AN EXPERT witness used the help of his grandchildren to give evidence at an inquiry into the death of a schoolboy.

Jim Thomson was speaking at a Fatal Accident Inquiry (FAI) into the death of Ciaran Williamson, who was killed in Craigton Cemetery by a falling gravestone.

The eight-year-old boy had been playing with friends on May 26, 2015 when the 7ft stone, dubbed the Ross Memorial, fell on top of him.

He died instantly and painlessly, according to a pathologist.

Mr Thomson, who is the director of training firm Teleshore Ltd, told the inquiry he had asked his grandchildren, who are aged between eight and 11, to sit on a garden wall and try to push various objects.

The aim of his test was to try and figure out what weight children of the same age as those involved in the accident might be able to put on objects similar to the stone which killed Ciaran.

He said : “I was trying to establish the sort of loads that a child might push in relation to their body weight.

“I asked them, standing up, to push against the wall and then to push against an object which would move...It was Grandad in this case.

“I had them pushing against my hand and pushing against a wall while sitting.”

Mr Thomson also brought a force-measuring device to the court room and tested it out on a door frame and even Sheriff Ruxton’s bench to indicate how it worked.

Graveyard inspectors use the gadget, called a dynamometer, to test how much force is being applied to gravestones when they are safety checking them.

The director, whose firm trains graveyard inspectors, disagreed with a previous expert’s evidence that the stone should have been cordoned off if it had been inspected before the accident.

Mr Thomson said he would have “done a hand test” by pushing the stone to determine if it was safe, before making a decision on whether to section it off or not.

The inquiry also heard from Steve Wood, a structural engineer from firm David Narro Associates.

Mr Wood was asked to consider a range of scenarios where children were playing in the graveyard and if he thought the stone would have toppled in each of the circumstances.

These included children climbing on to, and beside, the stone and jumping from trees in front of it.
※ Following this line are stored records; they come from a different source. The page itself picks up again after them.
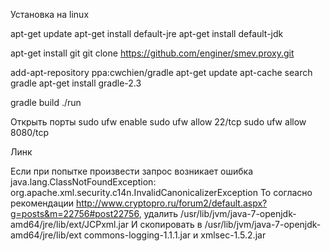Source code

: Установка на linux

apt-get update
apt-get install default-jre
apt-get install default-jdk

apt-get install git
git clone https://github.com/enginer/smev.proxy.git

add-apt-repository ppa:cwchien/gradle
apt-get update
apt-cache search gradle
apt-get install gradle-2.3

gradle build
./run

Открыть порты
sudo ufw enable
sudo ufw allow 22/tcp
sudo ufw allow 8080/tcp

Линк




Если при попытке произвести запрос возникает ошибка java.lang.ClassNotFoundException: org.apache.xml.security.c14n.InvalidCanonicalizerException
То согласно рекомендации http://www.cryptopro.ru/forum2/default.aspx?g=posts&m=22756#post22756, удалить /usr/lib/jvm/java-7-openjdk-amd64/jre/lib/ext/JCPxml.jar
И скопировать в /usr/lib/jvm/java-7-openjdk-amd64/jre/lib/ext commons-logging-1.1.1.jar и xmlsec-1.5.2.jar
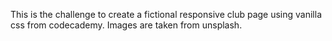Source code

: This is the challenge to create a fictional responsive club page using vanilla css from codecademy. Images are taken from unsplash.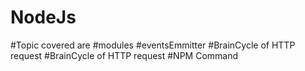 # NodeJs
#Topic covered are
#modules
#eventsEmmitter
#BrainCycle of HTTP request
#BrainCycle of HTTP request
#NPM Command
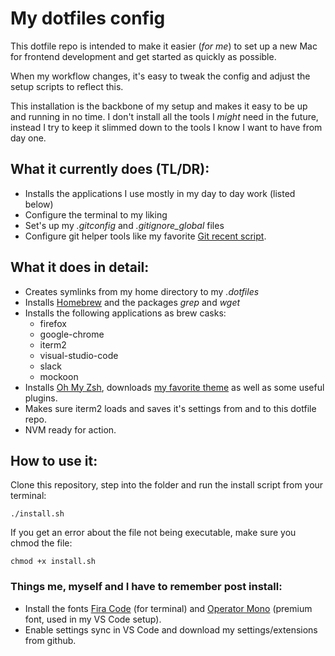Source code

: # My dotfiles config
This dotfile repo is intended to make it easier (*for me*) to set up a new Mac for frontend development and get started as quickly as possible.

When my workflow changes, it's easy to tweak the config and adjust the setup scripts to reflect this.

This installation is the backbone of my setup and makes it easy to be up and running in no time. I don't install all the tools I *might* need in the future, instead I try to keep it slimmed down to the tools I know I want to have from day one.

## What it currently does (TL/DR):
* Installs the applications I use mostly in my day to day work (listed below)
* Configure the terminal to my liking
* Set's up my *.gitconfig* and *.gitignore_global* files
* Configure git helper tools like my favorite [Git recent script](https://github.com/jenseo/dotfiles/blob/master/bin/git-recent).

## What it does in detail:
* Creates symlinks from my home directory to my *.dotfiles*
* Installs [Homebrew](https://brew.sh/) and the packages *grep* and *wget*
* Installs the following applications as brew casks:
	* firefox
	* google-chrome
	* iterm2
	* visual-studio-code
	* slack
	* mockoon
* Installs [Oh My Zsh](https://ohmyz.sh/), downloads [my favorite theme](https://github.com/spaceship-prompt/spaceship-prompt) as well as some useful plugins.
* Makes sure iterm2 loads and saves it's settings from and to this dotfile repo.
* NVM ready for action.

## How to use it:
Clone this repository, step into the folder and run the install script from your terminal:

`./install.sh`

If you get an error about the file not being executable, make sure you chmod the file:

`chmod +x install.sh`

### Things me, myself and I have to remember post install:
* Install the fonts [Fira Code](https://github.com/tonsky/FiraCode) (for terminal) and [Operator Mono](https://www.typography.com/fonts/operator/styles/operatormono) (premium font, used in my VS Code setup).
* Enable settings sync in VS Code and download my settings/extensions from github.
The scenarios were based on previous evidence from young children who had been present at the time Ciaran was killed.

Mr Wood said he thought that two boys climbing on the stone to get to nearby tree, and a boy climbing on the wall but coming into contact with the memorial, could have caused it to wobble and then fall over.

He also said he was unable to comment on whether three boys jumping from a tree bin front of the memorial would have caused it to topple, and he could not estimate how much force would have been applied to the stone in any of the circumstances.